W pokoju zaległa nieprzenikniona cisza. Można było usłyszeć jedynie dwa rodzaje oddechów - jeden spokojny, miarowy, głęboki, drugi rwany nagłymi wstrząsami, płytki i nierównomierny. Nie wiadomo, ile to trwało, ale prawdopodobnie długo, gdyż musiałem w końcu rozprostować zastygnięte stawy i rozmasować ścierpnięty kark. Elbi nawet nie drgnął, nadal siedział w przyjętej pozie i przyglądał się mi z perspektywy przechylonej głowy. Nagle uniósł rękę i poprawił sprawnym gestem bezramkowe okulary na nosie i zaczął przyglądać się meblościance, jakby czegoś na niej szukał. Patrzyłem na jego piękny profil z prostym nosem i z delikatną ciemną brwią zarysowaną na jasnym czole.

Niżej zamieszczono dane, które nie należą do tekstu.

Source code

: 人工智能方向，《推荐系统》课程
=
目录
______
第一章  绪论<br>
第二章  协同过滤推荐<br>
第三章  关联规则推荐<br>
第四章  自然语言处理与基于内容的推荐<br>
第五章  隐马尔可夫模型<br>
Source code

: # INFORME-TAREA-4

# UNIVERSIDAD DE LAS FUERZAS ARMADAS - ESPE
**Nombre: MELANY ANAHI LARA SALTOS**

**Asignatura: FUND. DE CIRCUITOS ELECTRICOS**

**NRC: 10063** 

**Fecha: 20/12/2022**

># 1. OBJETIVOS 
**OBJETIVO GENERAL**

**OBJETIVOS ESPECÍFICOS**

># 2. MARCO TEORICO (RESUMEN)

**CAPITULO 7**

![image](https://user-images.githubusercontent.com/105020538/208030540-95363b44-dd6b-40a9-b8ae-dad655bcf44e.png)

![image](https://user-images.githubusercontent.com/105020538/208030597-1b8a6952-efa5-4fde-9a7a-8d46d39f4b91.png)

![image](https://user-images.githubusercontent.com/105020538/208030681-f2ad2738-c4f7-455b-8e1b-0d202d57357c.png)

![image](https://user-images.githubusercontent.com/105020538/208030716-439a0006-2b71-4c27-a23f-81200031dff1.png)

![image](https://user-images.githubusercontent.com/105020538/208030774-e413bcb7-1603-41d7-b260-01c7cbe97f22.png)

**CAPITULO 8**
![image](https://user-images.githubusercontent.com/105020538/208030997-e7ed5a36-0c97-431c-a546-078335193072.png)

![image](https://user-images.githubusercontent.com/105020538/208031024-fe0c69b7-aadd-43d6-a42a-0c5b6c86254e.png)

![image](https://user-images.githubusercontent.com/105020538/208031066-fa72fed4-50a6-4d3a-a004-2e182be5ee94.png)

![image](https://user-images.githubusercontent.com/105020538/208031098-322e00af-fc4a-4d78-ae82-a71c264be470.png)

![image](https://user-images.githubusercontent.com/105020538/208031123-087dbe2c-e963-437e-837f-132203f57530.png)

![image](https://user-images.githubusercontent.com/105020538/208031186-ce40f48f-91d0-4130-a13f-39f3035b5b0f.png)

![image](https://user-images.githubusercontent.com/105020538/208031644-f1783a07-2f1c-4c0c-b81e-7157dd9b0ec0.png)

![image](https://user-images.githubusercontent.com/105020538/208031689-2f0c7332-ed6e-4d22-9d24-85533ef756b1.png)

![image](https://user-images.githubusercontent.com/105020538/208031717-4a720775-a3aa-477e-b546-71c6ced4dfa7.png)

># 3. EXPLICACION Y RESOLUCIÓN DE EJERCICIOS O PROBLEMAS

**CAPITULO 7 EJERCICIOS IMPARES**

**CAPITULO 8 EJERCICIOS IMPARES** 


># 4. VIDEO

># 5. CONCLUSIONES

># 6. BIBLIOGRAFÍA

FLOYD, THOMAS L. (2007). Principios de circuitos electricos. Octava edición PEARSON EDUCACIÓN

Zerknąłem na półkę z książkami, gdzie stała przezroczysta ramka z jego fotografią. Podszedł do niej i obrzucił swe papierowe oblicze jednosekundowym spojrzeniem i, niby przez teleport, niesamowicie szybko znalazł się przy łóżku.
- Trochę się zmieniłem od czasu zrobienia tego zdjęcia - zanurzył swe długie i niby wyrzeźbione w najdelikatniejszym drewnie palce w moich włosach.
- Takiego cię pamiętam - wyszeptałem.
- Niedobrze, bardzo niedobrze - szeptał, nadal gładząc włosy.
- Musisz ponownie zasnąć - odezwał się po chwili milczenia.
- Nie chcę spać, chcę z tobą rozmawiać, być...
Usiadł tuż obok poduszki. Zamknąłem oczy i chłonąłem jego cudowny zapach. Położyłem głowę na jego kolanach i oddałem się pieszczocie mierzwienia.
- Nie odchodź, zostań na zawsze...
- Śpij, śpij i nie myśl za dużo...
Gdy ponownie otworzyłem oczy, jego już nie było, pozostał jedynie na podusze zapach, który co minutę przywoływał jego wiecznie znikający i niestabilny obraz.